• [Exercise brief]:
The word "that" marks the lines to copy; find all of them in the entries below.

───── Records for this exercise ─────

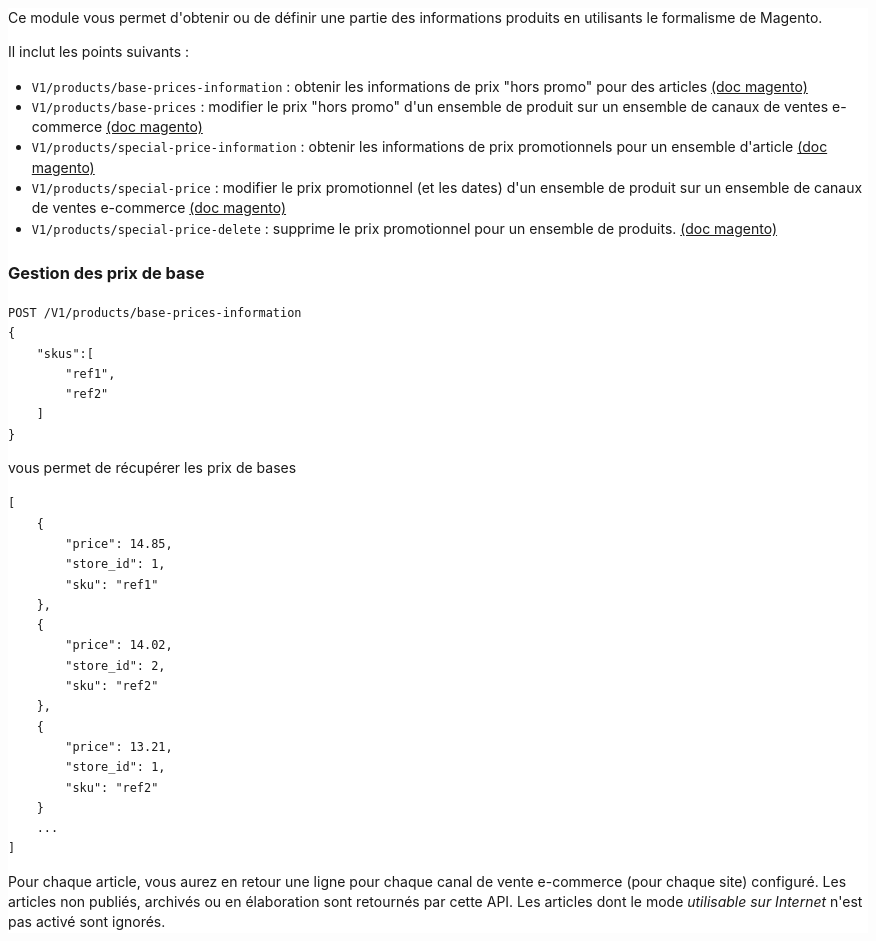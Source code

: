 Ce module vous permet d'obtenir ou de définir une partie des informations produits en utilisants le formalisme de Magento.

Il inclut les points suivants :

* `V1/products/base-prices-information` : obtenir les informations de prix "hors promo" pour des articles [(doc magento)](https://devdocs.magento.com/redoc/2.2/#tag/productsbase-prices)
* `V1/products/base-prices` : modifier le prix "hors promo" d'un ensemble de produit sur un ensemble de canaux de ventes e-commerce [(doc magento)](https://devdocs.magento.com/redoc/2.2/#tag/productsbase-prices-information)
* `V1/products/special-price-information` : obtenir les informations de prix promotionnels pour un ensemble d'article [(doc magento)](https://devdocs.magento.com/redoc/2.2/#tag/productsspecial-price-information)
* `V1/products/special-price` : modifier le prix promotionnel (et les dates) d'un ensemble de produit sur un ensemble de canaux de ventes e-commerce [(doc magento)](https://devdocs.magento.com/redoc/2.2/#tag/productsspecial-price)
* `V1/products/special-price-delete` : supprime le prix promotionnel pour un ensemble de produits. [(doc magento)](https://devdocs.magento.com/redoc/2.2/#tag/productsspecial-price-delete)

### Gestion des prix de base

```text
POST /V1/products/base-prices-information
{ 
    "skus":[
        "ref1",
        "ref2"
    ]
}
```
vous permet de récupérer les prix de bases
```text
[
    {
        "price": 14.85,
        "store_id": 1,
        "sku": "ref1"
    },
    {
        "price": 14.02,
        "store_id": 2,
        "sku": "ref2"
    },
    {
        "price": 13.21,
        "store_id": 1,
        "sku": "ref2"
    }
    ...
]
```

Pour chaque article, vous aurez en retour une ligne pour chaque canal de vente  e-commerce (pour chaque site) configuré. Les articles non publiés, archivés ou en élaboration sont retournés par cette API. Les articles dont le mode _utilisable sur Internet_ n'est pas activé sont ignorés.
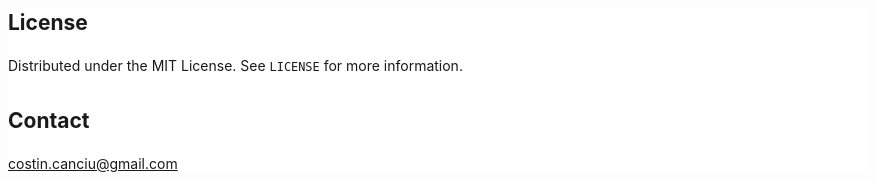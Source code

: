 ## License
Distributed under the MIT License. See `LICENSE` for more information.


## Contact
costin.canciu@gmail.com



[rails-shield]: https://img.shields.io/badge/rails-v6.0.2.2-green
[rails-url]: https://github.com/CanciuCostin/android-spyware/graphs/contributors
[contributors-shield]: https://img.shields.io/github/contributors/CanciuCostin/android-spyware.svg?style=flat-square
[contributors-url]: https://github.com/CanciuCostin/android-spyware/graphs/contributors
[issues-shield]: https://img.shields.io/github/issues/CanciuCostin/android-spyware.svg?style=flat-square
[issues-url]: https://github.com/CanciuCostin/android-spyware/issues
[license-shield]: https://img.shields.io/github/license/othneildrew/Best-README-Template.svg?style=flat-square
[license-url]: https://github.com/CanciuCostin/android-spyware/blob/master/LICENSE.md
[linkedin-shield]: https://img.shields.io/badge/-LinkedIn-black.svg?style=flat-square&logo=linkedin&colorB=555
[linkedin-url]: https://ro.linkedin.com/in/costin-canciu-b3572a105
[product-screenshot]: images/dashboard.png
[remote-screenshot]: images/remote.png
[ipconfig-screenshot]: images/ipconfig.PNG
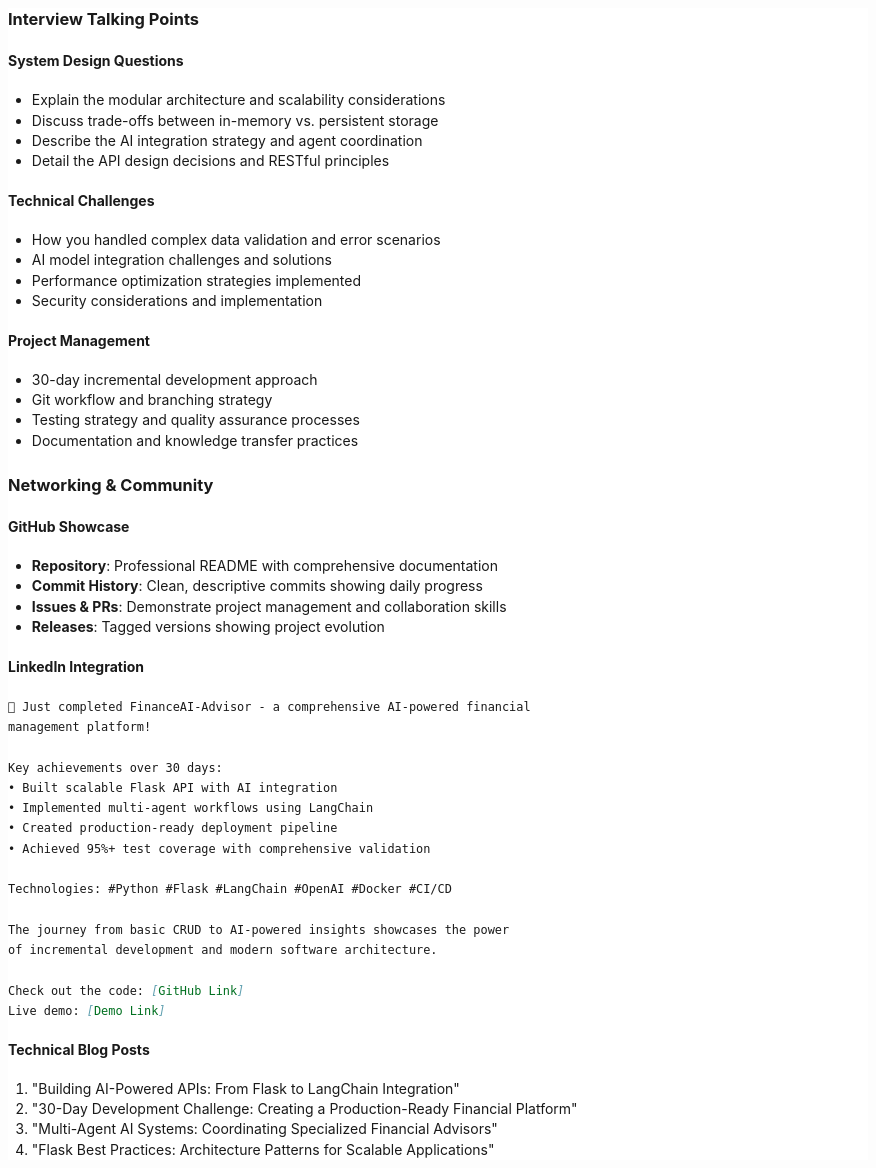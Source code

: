 ### Interview Talking Points

#### **System Design Questions**
- Explain the modular architecture and scalability considerations
- Discuss trade-offs between in-memory vs. persistent storage
- Describe the AI integration strategy and agent coordination
- Detail the API design decisions and RESTful principles

#### **Technical Challenges**
- How you handled complex data validation and error scenarios
- AI model integration challenges and solutions
- Performance optimization strategies implemented
- Security considerations and implementation

#### **Project Management**
- 30-day incremental development approach
- Git workflow and branching strategy
- Testing strategy and quality assurance processes
- Documentation and knowledge transfer practices

### Networking & Community

#### **GitHub Showcase**
- **Repository**: Professional README with comprehensive documentation
- **Commit History**: Clean, descriptive commits showing daily progress
- **Issues & PRs**: Demonstrate project management and collaboration skills
- **Releases**: Tagged versions showing project evolution

#### **LinkedIn Integration**
```markdown
🚀 Just completed FinanceAI-Advisor - a comprehensive AI-powered financial 
management platform!

Key achievements over 30 days:
• Built scalable Flask API with AI integration
• Implemented multi-agent workflows using LangChain
• Created production-ready deployment pipeline
• Achieved 95%+ test coverage with comprehensive validation

Technologies: #Python #Flask #LangChain #OpenAI #Docker #CI/CD

The journey from basic CRUD to AI-powered insights showcases the power 
of incremental development and modern software architecture.

Check out the code: [GitHub Link]
Live demo: [Demo Link]
```

#### **Technical Blog Posts**
1. "Building AI-Powered APIs: From Flask to LangChain Integration"
2. "30-Day Development Challenge: Creating a Production-Ready Financial Platform"
3. "Multi-Agent AI Systems: Coordinating Specialized Financial Advisors"
4. "Flask Best Practices: Architecture Patterns for Scalable Applications"

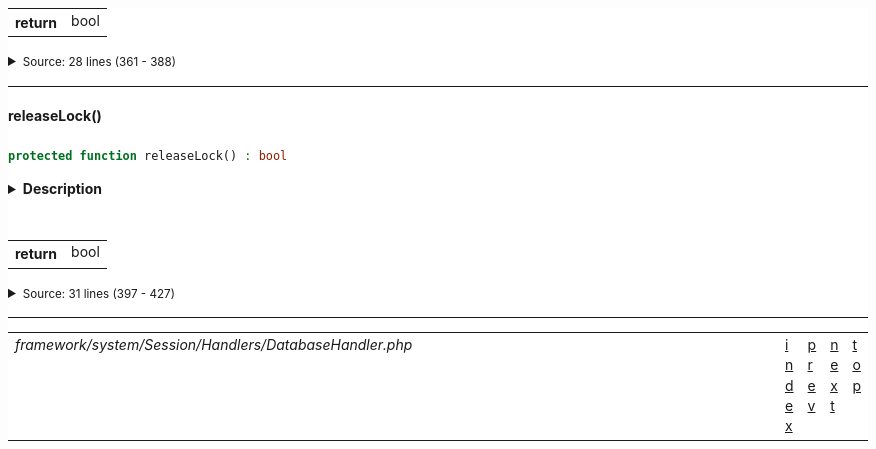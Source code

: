 </tbody>
</table>



<table>
<tr>
<th style="vertical-align:top;">return</th>
<td>bool
</td>
</tr>
</table>





<details><summary><small>Source: 28 lines (361 - 388)</small></summary></details>


<hr>

#### releaseLock()

```php
protected function releaseLock() : bool
```

<details><summary style="margin-bottom:12px;"><strong>Description</strong></summary></details>



<table style="text-align:left">
</table>





<table>
<tr>
<th style="vertical-align:top;">return</th>
<td>bool
</td>
</tr>
</table>





<details><summary><small>Source: 31 lines (397 - 427)</small></summary></details>





 


 
  




<hr>

<table>
<tr>
<td style="width:100%"><em>framework/system/Session/Handlers/DatabaseHandler.php</em></td>
<td><a href="../../../../../../../api/index.md">index</a></td>
<td><a href="../../../../../../../api/vendor/codeigniter4/framework/system/Session/Handlers/BaseHandler.md">prev</a></td>
<td><a href="../../../../../../../api/vendor/codeigniter4/framework/system/Session/Handlers/FileHandler.md">next</a></td>
<td><a href="#">top</a></td></tr>
</table>
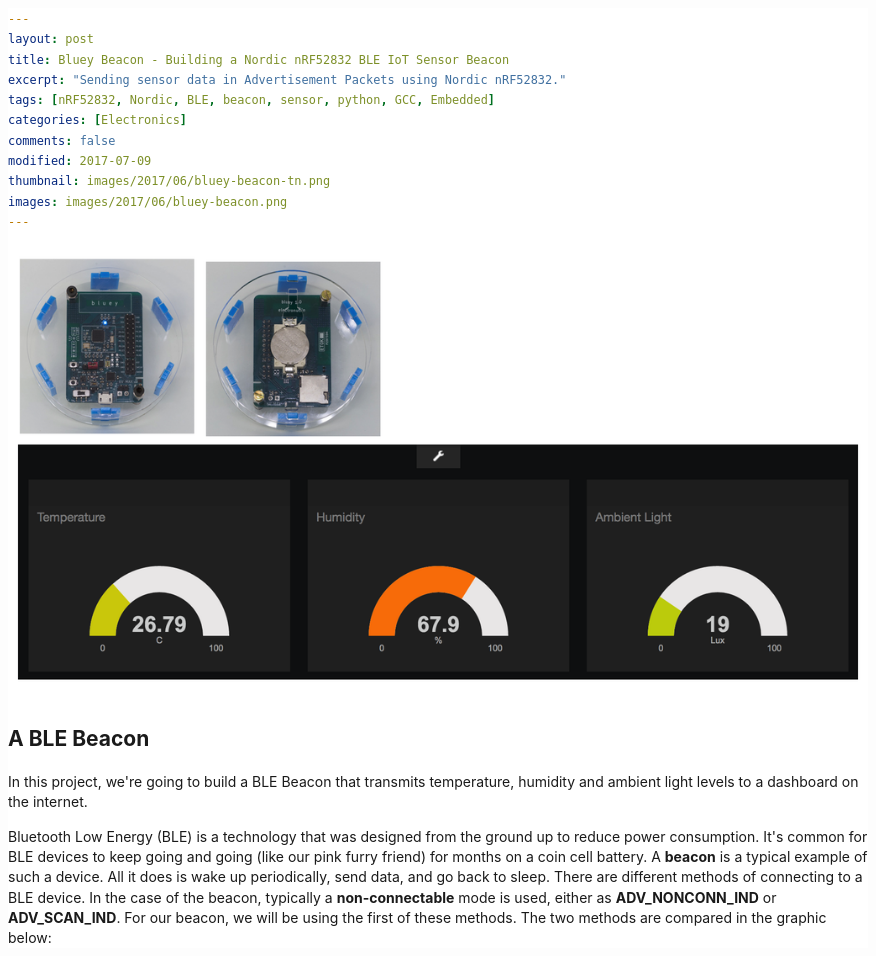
 ```yaml
---
layout: post
title: Bluey Beacon - Building a Nordic nRF52832 BLE IoT Sensor Beacon
excerpt: "Sending sensor data in Advertisement Packets using Nordic nRF52832."
tags: [nRF52832, Nordic, BLE, beacon, sensor, python, GCC, Embedded]
categories: [Electronics]
comments: false
modified: 2017-07-09
thumbnail: images/2017/06/bluey-beacon-tn.png
images: images/2017/06/bluey-beacon.png
---
```


![STM32](/images/2017/06/bluey-beacon.png)

## A BLE Beacon

In this project, we're going to build a BLE Beacon that transmits temperature,
humidity and ambient light levels to a dashboard on the internet.

Bluetooth Low Energy (BLE) is a technology that was designed from the ground up
to reduce power consumption. It's common for BLE devices to keep going and going
(like our pink furry friend) for months on a coin cell battery. A **beacon** is a
typical example of such a device. All it does is wake up periodically, send
data, and go back to sleep. There are different methods of connecting to a BLE device.
In the case of the beacon, typically a **non-connectable** mode is used, either
as **ADV_NONCONN_IND** or **ADV_SCAN_IND**. For our beacon, we will be using the
first of these methods. The two methods are compared in the graphic below:


[1]: http://electronut.in/bluey/
[2]: https://github.com/electronut/electronutlabs-bluey
[3]: https://www.tindie.com/products/ElectronutLabs/bluey-nrf52832-ble-development-board/
[4]: https://www.google.co.in/search?q=nrf+site:http://electronut.in
[5]: https://www.raspberrypi.org/documentation/
[6]: http://www.bluez.org/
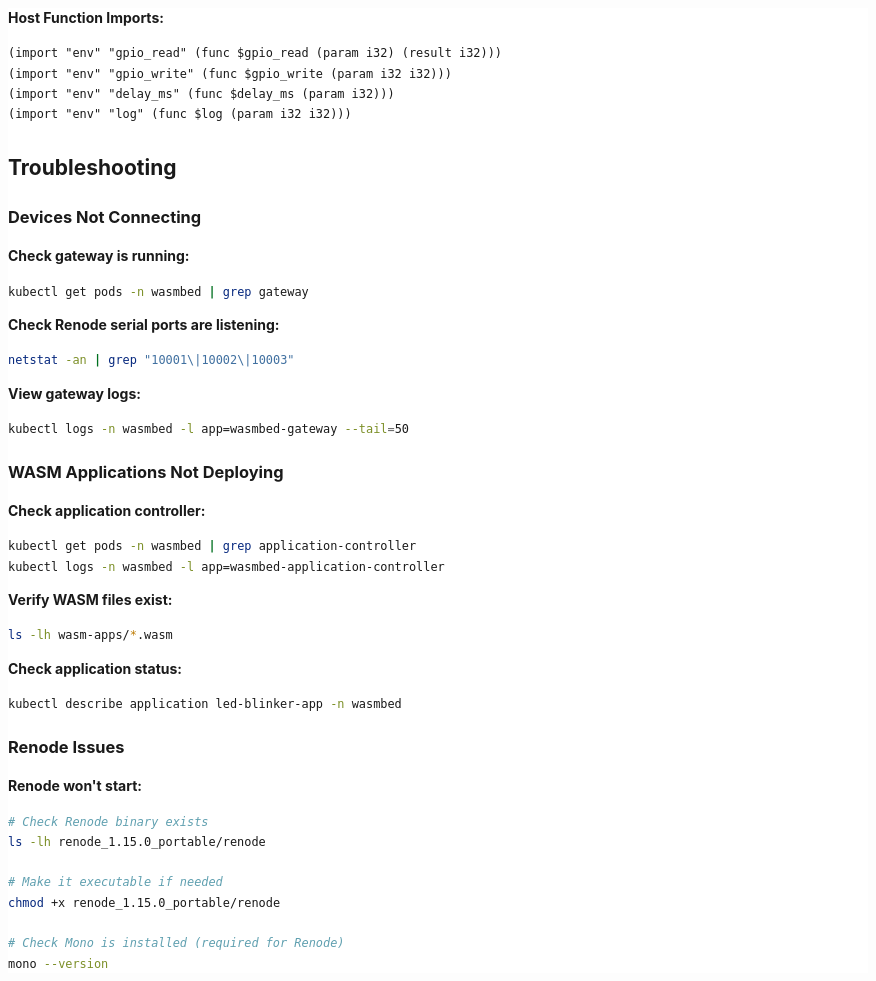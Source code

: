 **Host Function Imports:**
```wat
(import "env" "gpio_read" (func $gpio_read (param i32) (result i32)))
(import "env" "gpio_write" (func $gpio_write (param i32 i32)))
(import "env" "delay_ms" (func $delay_ms (param i32)))
(import "env" "log" (func $log (param i32 i32)))
```

## Troubleshooting

### Devices Not Connecting

**Check gateway is running:**
```bash
kubectl get pods -n wasmbed | grep gateway
```

**Check Renode serial ports are listening:**
```bash
netstat -an | grep "10001\|10002\|10003"
```

**View gateway logs:**
```bash
kubectl logs -n wasmbed -l app=wasmbed-gateway --tail=50
```

### WASM Applications Not Deploying

**Check application controller:**
```bash
kubectl get pods -n wasmbed | grep application-controller
kubectl logs -n wasmbed -l app=wasmbed-application-controller
```

**Verify WASM files exist:**
```bash
ls -lh wasm-apps/*.wasm
```

**Check application status:**
```bash
kubectl describe application led-blinker-app -n wasmbed
```

### Renode Issues

**Renode won't start:**
```bash
# Check Renode binary exists
ls -lh renode_1.15.0_portable/renode

# Make it executable if needed
chmod +x renode_1.15.0_portable/renode

# Check Mono is installed (required for Renode)
mono --version
```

─────

• [Your solution]:
In this project, we're going to build a BLE Beacon that transmits temperature,
Bluetooth Low Energy (BLE) is a technology that was designed from the ground up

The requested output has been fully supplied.